A process according to the calculation of the dividing number for two lines is explained with reference to FIGS. 6 and 10. FIG. 6 is a flowchart of a program of the dividing number calculating process for two lines. FIG. 10 is an explanatory view relating to the distribution of the energizing time based upon the dividing number.

At S2, when entering the dividing number calculating process for two lines, the dividing number m of the printing line that is processed earlier (hereinafter referred to as first printing line) is calculated (S14).

In case where there are a great number of sections that are required to be printed in one printing line, the heating section 25 is divided into three, so that the dividing number is calculated to be three. In case where there are somewhat many sections that are required to be printed in one printing line, the heating section 25 is divided into 2, so that the dividing number is calculated to be 2. On the other hand, in case where there is a few sections that are required to be printed in one printing line, the heating section 25 is not divided, so that the dividing number is calculated to be 1. The calculated block number is stored in the dividing number memory 41 of the SRAM 29 so as to associate with each printing line. After the dividing number of the first printing line (hereinafter referred to as first dividing number) is calculated, the program moves to S15.

As S15, the dividing number n of the printing line that is processed next to the first printing line (hereinafter referred to as second printing line) is calculated. The calculation of the dividing number n (hereinafter referred to as second dividing number) of the second printing line is the same as the calculation of the dividing number of the first printing line, so that the second-time explanation is omitted. After the dividing number n of the second printing line is calculated, the program moves to S16.

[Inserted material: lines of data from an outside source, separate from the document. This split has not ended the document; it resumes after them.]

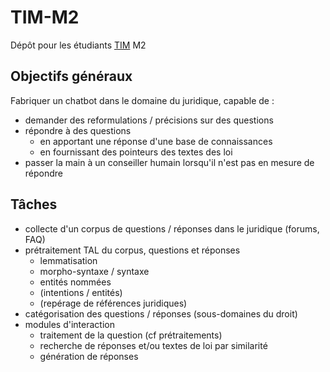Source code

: # TIM-M2

Dépôt pour les étudiants [TIM](http://www.er-tim.fr) M2

## Objectifs généraux

Fabriquer un chatbot dans le domaine du juridique, capable de :

- demander des reformulations / précisions sur des questions
- répondre à des questions
	- en apportant une réponse d'une base de connaissances
	- en fournissant des pointeurs des textes des loi
- passer la main à un conseiller humain lorsqu'il n'est pas en mesure de répondre

## Tâches

- collecte d'un corpus de questions / réponses dans le juridique (forums, FAQ)
- prétraitement TAL du corpus, questions et réponses
	- lemmatisation
	- morpho-syntaxe / syntaxe
	- entités nommées
	- (intentions / entités)
	- (repérage de références juridiques)
- catégorisation des questions / réponses (sous-domaines du droit)
- modules d'interaction
	- traitement de la question (cf prétraitements)
	- recherche de réponses et/ou textes de loi par similarité
	- génération de réponses
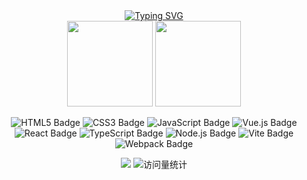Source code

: <!-- dynamic typing effect 动态打字效果 -->
<div align="center">
    <a href="https://juneqiu.gitee.io/blog_build">
      <img src="https://readme-typing-svg.demolab.com?font=Fira+Code&pause=1000&width=435&lines=FlyAway&center=true&size=27" alt="Typing SVG" />
    </a>
</div>

<!-- GitHub 数据统计 -->
<div align="center">
   <img height="137px" src="https://github-readme-stats.vercel.app/api?username=Qiu-Jun&hide_title=true&hide_border=true&show_icons=true&bg_color=30,e96443,904e95&text_color=fff" />
   <img height="137px" src="https://github-readme-stats.vercel.app/api/top-langs/?username=Qiu-Jun&hide_title=true&hide_border=true&layout=compact&langs_count=10&bg_color=30,e96443,904e95&text_color=fff" />
</div>

<!--  <div align="center">
    <img src="https://github-readme-activity-graph.vercel.app/graph?username=Qiu-Jun&theme=xcode" />
</div>
-->

 <div align="center">

 ![HTML5 Badge](https://img.shields.io/badge/HTML5-E34F26?logo=html5&logoColor=fff&style=flat)
 ![CSS3 Badge](https://img.shields.io/badge/CSS3-1572B6?logo=css3&logoColor=fff&style=flat)
 ![JavaScript Badge](https://img.shields.io/badge/JavaScript-F7DF1E?logo=javascript&logoColor=000&style=flat)
 ![Vue.js Badge](https://img.shields.io/badge/Vue.js-4FC08D?logo=vuedotjs&logoColor=fff&style=flat)
 ![React Badge](https://img.shields.io/badge/React-61DAFB?logo=react&logoColor=000&style=flat)
 ![TypeScript Badge](https://img.shields.io/badge/TypeScript-3178C6?logo=typescript&logoColor=fff&style=flat)
 ![Node.js Badge](https://img.shields.io/badge/Node.js-393?logo=nodedotjs&logoColor=fff&style=flat)
 ![Vite Badge](https://img.shields.io/badge/Vite-646CFF?logo=vite&logoColor=fff&style=flat)
 ![Webpack Badge](https://img.shields.io/badge/Webpack-007ACC?logo=webpack&logoColor=fff&style=flat)
   
 </div>

<!-- GitHub Activity Graph GitHub 活动图 -->
<!-- #### GitHub Activity -->
<!-- <img src="https://github-readme-activity-graph.vercel.app/graph?username=Qiu-Jun&theme=xcode&bg_color=FF000000&hide_border=true" alt="Activity"/> -->

<p align="center">
   <a href="https://qiu-jun.github.io/blog_build"><img src="https://img.shields.io/badge/Website-博客-blue" /></a>
   <img src="https://komarev.com/ghpvc/?username=Qiu-Jun&label=Views&color=0e75b6&style=flat" alt="访问量统计" />
</p>
                                          

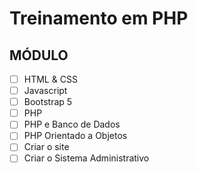 <h1 style="align:center">Treinamento em PHP</h1>

## MÓDULO 
- [ ] HTML & CSS 
- [ ] Javascript
- [ ] Bootstrap 5
- [ ] PHP
- [ ] PHP e Banco de Dados
- [ ] PHP Orientado a Objetos
- [ ] Criar o site
- [ ] Criar o Sistema Administrativo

After calculating the first dividing number m and the second dividing number n, the process relating to the distribution of the energizing time between the first and the second printing lines is performed at the process at S16 and the following.

The reason of this is as follows. In case where the dividing number of the printing line to which the printing operation is performed is great, energization to the heating elements every block and time relating to the emission from the heated heating elements are required. Therefore, the time to be required for the process for one printing line becomes long, so that the printing process cannot rapidly be executed. A judgment is made about the difference in the dividing number between the first printing line and the second printing line to thereby redistribute the energizing time between the first printing line and the second printing line, whereby the process at the first and second printing lines is changed to an optimum condition.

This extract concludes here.